1.  Payment History 35% – Your payment history is the most important factor in your credit score. Creditors want to know if you are going to pay them back. So payment history will usually make up 35% of your credit score. Your credit bureau payment history takes into account all payments on all of your consumer debts: your credit cards, line of credit, car loan, etc. Your credit report payment history will look at how many accounts you have that are paid as agreed, how many past due payments you have, whether or not you have any adverse public records (bankruptcy, judgments, liens, etc.) or collection activities. It will also calculate the how recent any late payments or collection activities.
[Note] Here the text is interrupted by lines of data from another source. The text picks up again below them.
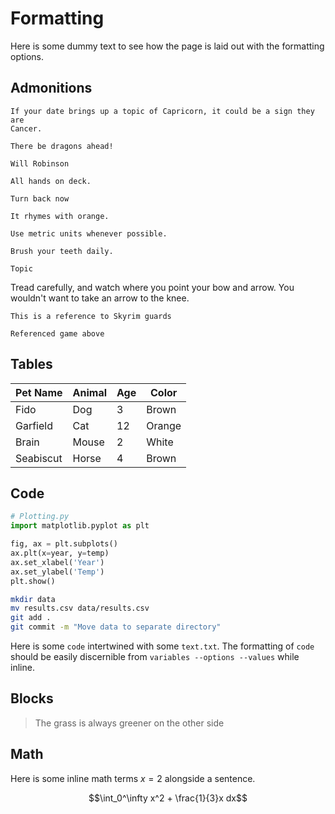 # Formatting

Here is some dummy text to see how the page is laid out with the formatting
options.

## Admonitions

```{caution}
If your date brings up a topic of Capricorn, it could be a sign they are
Cancer.
```

```{warning}
There be dragons ahead!
```

```{danger}
Will Robinson
```

```{attention}
All hands on deck.
```

```{error}
Turn back now
```

```{hint}
It rhymes with orange.
```

```{tip}
Use metric units whenever possible.
```

```{important}
Brush your teeth daily.
```

```{topic} Topic
Topic
```

Tread carefully, and watch where you point your bow and arrow. You wouldn't
want to take an arrow to the knee.

```{note}
This is a reference to Skyrim guards
```

```{seealso}
Referenced game above
```

## Tables

| Pet Name  | Animal | Age | Color  |
|-----------|--------|-----|--------|
| Fido      | Dog    | 3   | Brown  |
| Garfield  | Cat    | 12  | Orange |
| Brain     | Mouse  | 2   | White  |
| Seabiscut | Horse  | 4   | Brown  |

## Code

```python
# Plotting.py
import matplotlib.pyplot as plt

fig, ax = plt.subplots()
ax.plt(x=year, y=temp)
ax.set_xlabel('Year')
ax.set_ylabel('Temp')
plt.show()
```

```sh
mkdir data
mv results.csv data/results.csv
git add .
git commit -m "Move data to separate directory"
```

Here is some `code` intertwined with some `text.txt`. The formatting of `code`
should be easily discernible from `variables --options --values` while inline.

## Blocks

> The grass is always greener on the other side

## Math

Here is some inline math terms $x=2$ alongside a sentence.

$$\int_0^\infty x^2 + \frac{1}{3}x dx$$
2. Balances or Amount Owed 30% – When you apply for credit, the amount of consumer debt you owe really matters to a lender. If you are close to maxing out all of your credit cards or your line of credit, this could be a sign that you are in financial distress, and it means that you are a higher risk to lenders—statistically speaking. This is why the amounts that you owe on your debts make up 30% of your credit score. This part of your credit score will look at the amounts you owe on each credit card, line of credit and loan you have. It will look at the number of accounts you have with balances and what percent you are using of each of your credit limits. If you are using 75% or more of your credit limit on a credit card or line of credit, this is seen as a sign of trouble and your credit score will be negatively impacted.
3. Length of Credit History 15% – If you have had credit available to you for a long time, your credit report should provide an accurate picture of how you use it. For someone who has not had credit for very long, it is difficult to tell if they really know how to use credit responsibly. Time is needed to get a true picture of how responsible someone is with credit. This is why the length of your credit history is the third most important factor in your credit score calculation. It will usually make up 15% of your credit score. Your score will reflect how long it has been since you first obtained credit, how long each item on your credit report has been reporting and whether or not you have active credit right now. If you have recently obtained credit for the first time, your credit score will not be very strong. However, if you have been responsibly using credit for many years, this factor will really work for you. If you have been involved in a bankruptcy, consumer proposal or debt management program, your credit history will essentially restart whenever you complete your program (the record of your program also has to fall off your credit report for you to get a good credit score). Closed creditors will remain on your credit history for 6 years.

4. New Credit Inquiries 10% – If you are frequently applying for credit, your creditors want to know. This can mean that you’re in a desperate financial situation, and this could mean that you are now a riskier customer to your creditors. This is one reason why new credit and credit inquiries compose around 10% of your credit score. This part of your credit score will take into account the number of credit accounts you have opened recently, the number of recent credit inquiries, the time since any new accounts were opened and the time since your most recent credit inquiries. This part of your credit score will also evaluate whether or not you are re-establishing good credit history follow past payment problems.


5. Types of Credit in Use 10% – Creditors are interested to see if you have experience handling different kinds of credit. Even though this part of your credit score makes up 10% of the total, it is the least significant unless you don’t have much other information on your credit report. Even though the credit scoring system looks for different types of credit, you shouldn’t go around applying for different types of credit to try to improve your score in this area. Only open credit accounts as you need them. This part of the credit score is likely in place to help identify people who abuse credit or people who apply for every credit card that comes in the mail. If you focus on being responsible with your credit, this part of your score will most likely take care of itself.